------ EXCERPTED DATA

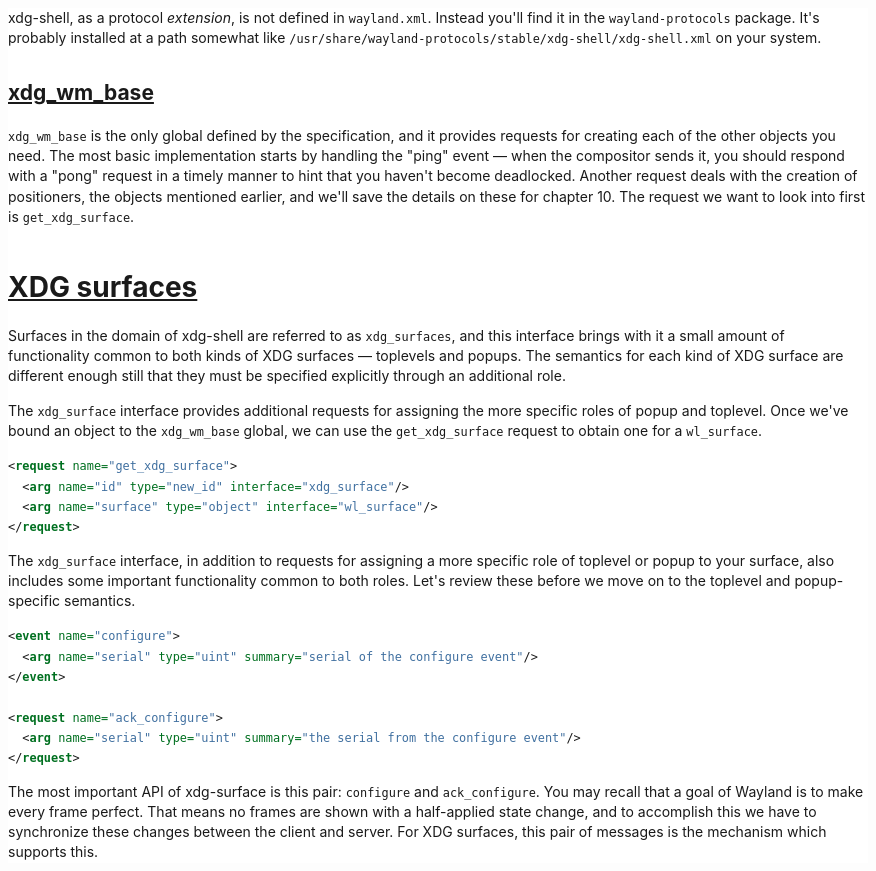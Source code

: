 xdg-shell, as a protocol _extension_, is not defined in `wayland.xml`. Instead
you'll find it in the `wayland-protocols` package. It's probably installed at a
path somewhat like `/usr/share/wayland-protocols/stable/xdg-shell/xdg-shell.xml`
on your system.

## [xdg\_wm\_base](\#xdg_wm_base)

`xdg_wm_base` is the only global defined by the specification, and it provides
requests for creating each of the other objects you need. The most basic
implementation starts by handling the "ping" event — when the compositor sends
it, you should respond with a "pong" request in a timely manner to hint that you
haven't become deadlocked. Another request deals with the creation of
positioners, the objects mentioned earlier, and we'll save the details on these
for chapter 10. The request we want to look into first is `get_xdg_surface`.

# [XDG surfaces](\#xdg-surfaces)

Surfaces in the domain of xdg-shell are referred to as `xdg_surfaces`, and this
interface brings with it a small amount of functionality common to both kinds of
XDG surfaces — toplevels and popups. The semantics for each kind of XDG
surface are different enough still that they must be specified explicitly
through an additional role.

The `xdg_surface` interface provides additional requests for assigning the more
specific roles of popup and toplevel. Once we've bound an object to the
`xdg_wm_base` global, we can use the `get_xdg_surface` request to obtain one for
a `wl_surface`.

```xml
<request name="get_xdg_surface">
  <arg name="id" type="new_id" interface="xdg_surface"/>
  <arg name="surface" type="object" interface="wl_surface"/>
</request>

```

The `xdg_surface` interface, in addition to requests for assigning a more
specific role of toplevel or popup to your surface, also includes some important
functionality common to both roles. Let's review these before we move on to the
toplevel and popup-specific semantics.

```xml
<event name="configure">
  <arg name="serial" type="uint" summary="serial of the configure event"/>
</event>

<request name="ack_configure">
  <arg name="serial" type="uint" summary="the serial from the configure event"/>
</request>

```

The most important API of xdg-surface is this pair: `configure` and
`ack_configure`. You may recall that a goal of Wayland is to make every frame
perfect. That means no frames are shown with a half-applied state change, and to
accomplish this we have to synchronize these changes between the client and
server. For XDG surfaces, this pair of messages is the mechanism which supports
this.
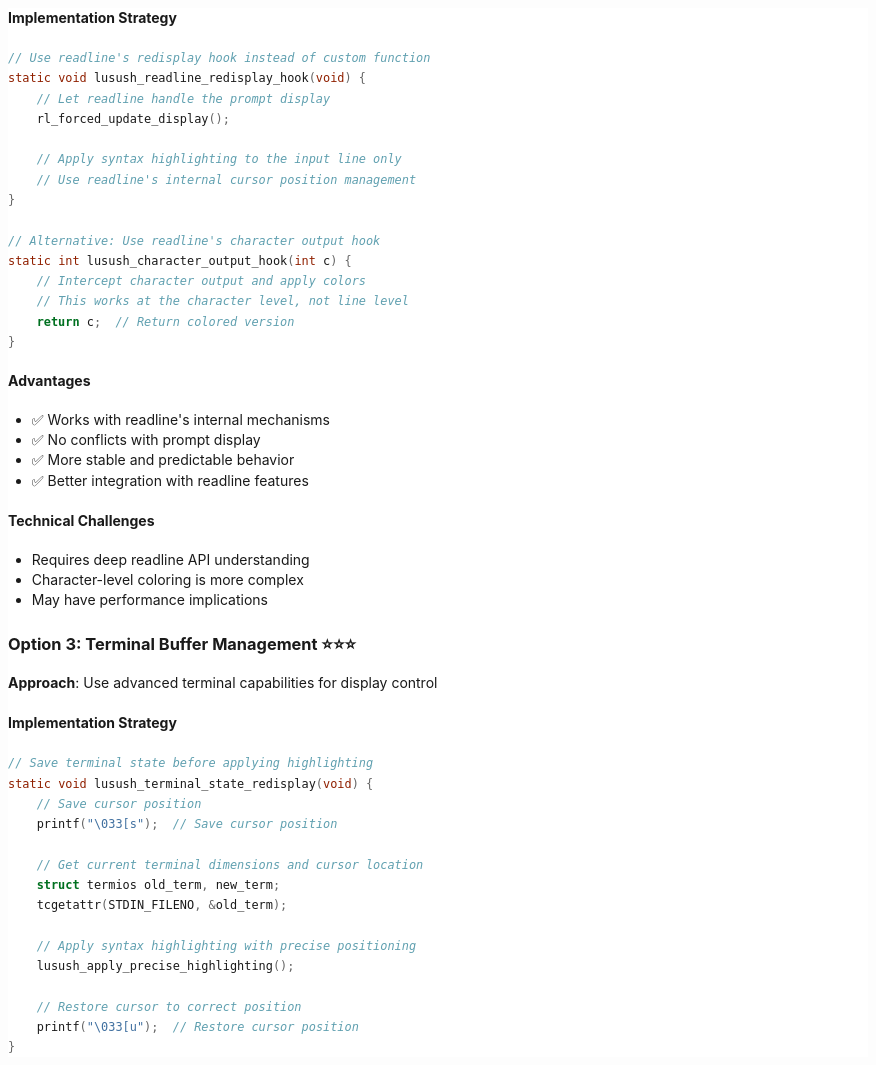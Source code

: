 #### **Implementation Strategy**
```c
// Use readline's redisplay hook instead of custom function
static void lusush_readline_redisplay_hook(void) {
    // Let readline handle the prompt display
    rl_forced_update_display();
    
    // Apply syntax highlighting to the input line only
    // Use readline's internal cursor position management
}

// Alternative: Use readline's character output hook
static int lusush_character_output_hook(int c) {
    // Intercept character output and apply colors
    // This works at the character level, not line level
    return c;  // Return colored version
}
```

#### **Advantages**
- ✅ Works with readline's internal mechanisms
- ✅ No conflicts with prompt display
- ✅ More stable and predictable behavior
- ✅ Better integration with readline features

#### **Technical Challenges**
- Requires deep readline API understanding
- Character-level coloring is more complex
- May have performance implications

### **Option 3: Terminal Buffer Management** ⭐⭐⭐
**Approach**: Use advanced terminal capabilities for display control

#### **Implementation Strategy**
```c
// Save terminal state before applying highlighting
static void lusush_terminal_state_redisplay(void) {
    // Save cursor position
    printf("\033[s");  // Save cursor position
    
    // Get current terminal dimensions and cursor location
    struct termios old_term, new_term;
    tcgetattr(STDIN_FILENO, &old_term);
    
    // Apply syntax highlighting with precise positioning
    lusush_apply_precise_highlighting();
    
    // Restore cursor to correct position
    printf("\033[u");  // Restore cursor position
}
```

------------

Restate the records above word for word, without the pictures.

*EXERCISE ANSWER*.
Source code

: xdg-shell, as a protocol _extension_, is not defined in `wayland.xml`. Instead
you'll find it in the `wayland-protocols` package. It's probably installed at a
path somewhat like `/usr/share/wayland-protocols/stable/xdg-shell/xdg-shell.xml`
on your system.

## [xdg\_wm\_base](\#xdg_wm_base)

`xdg_wm_base` is the only global defined by the specification, and it provides
requests for creating each of the other objects you need. The most basic
implementation starts by handling the "ping" event — when the compositor sends
it, you should respond with a "pong" request in a timely manner to hint that you
haven't become deadlocked. Another request deals with the creation of
positioners, the objects mentioned earlier, and we'll save the details on these
for chapter 10. The request we want to look into first is `get_xdg_surface`.

# [XDG surfaces](\#xdg-surfaces)

Surfaces in the domain of xdg-shell are referred to as `xdg_surfaces`, and this
interface brings with it a small amount of functionality common to both kinds of
XDG surfaces — toplevels and popups. The semantics for each kind of XDG
surface are different enough still that they must be specified explicitly
through an additional role.

The `xdg_surface` interface provides additional requests for assigning the more
specific roles of popup and toplevel. Once we've bound an object to the
`xdg_wm_base` global, we can use the `get_xdg_surface` request to obtain one for
a `wl_surface`.

```xml
<request name="get_xdg_surface">
  <arg name="id" type="new_id" interface="xdg_surface"/>
  <arg name="surface" type="object" interface="wl_surface"/>
</request>

```

The `xdg_surface` interface, in addition to requests for assigning a more
specific role of toplevel or popup to your surface, also includes some important
functionality common to both roles. Let's review these before we move on to the
toplevel and popup-specific semantics.

```xml
<event name="configure">
  <arg name="serial" type="uint" summary="serial of the configure event"/>
</event>

<request name="ack_configure">
  <arg name="serial" type="uint" summary="the serial from the configure event"/>
</request>

```

The most important API of xdg-surface is this pair: `configure` and
`ack_configure`. You may recall that a goal of Wayland is to make every frame
perfect. That means no frames are shown with a half-applied state change, and to
accomplish this we have to synchronize these changes between the client and
server. For XDG surfaces, this pair of messages is the mechanism which supports
this.
Source code

: #### **Implementation Strategy**
```c
// Use readline's redisplay hook instead of custom function
static void lusush_readline_redisplay_hook(void) {
    // Let readline handle the prompt display
    rl_forced_update_display();
    
    // Apply syntax highlighting to the input line only
    // Use readline's internal cursor position management
}

// Alternative: Use readline's character output hook
static int lusush_character_output_hook(int c) {
    // Intercept character output and apply colors
    // This works at the character level, not line level
    return c;  // Return colored version
}
```

#### **Advantages**
- ✅ Works with readline's internal mechanisms
- ✅ No conflicts with prompt display
- ✅ More stable and predictable behavior
- ✅ Better integration with readline features

#### **Technical Challenges**
- Requires deep readline API understanding
- Character-level coloring is more complex
- May have performance implications

### **Option 3: Terminal Buffer Management** ⭐⭐⭐
**Approach**: Use advanced terminal capabilities for display control

#### **Implementation Strategy**
```c
// Save terminal state before applying highlighting
static void lusush_terminal_state_redisplay(void) {
    // Save cursor position
    printf("\033[s");  // Save cursor position
    
    // Get current terminal dimensions and cursor location
    struct termios old_term, new_term;
    tcgetattr(STDIN_FILENO, &old_term);
    
    // Apply syntax highlighting with precise positioning
    lusush_apply_precise_highlighting();
    
    // Restore cursor to correct position
    printf("\033[u");  // Restore cursor position
}
```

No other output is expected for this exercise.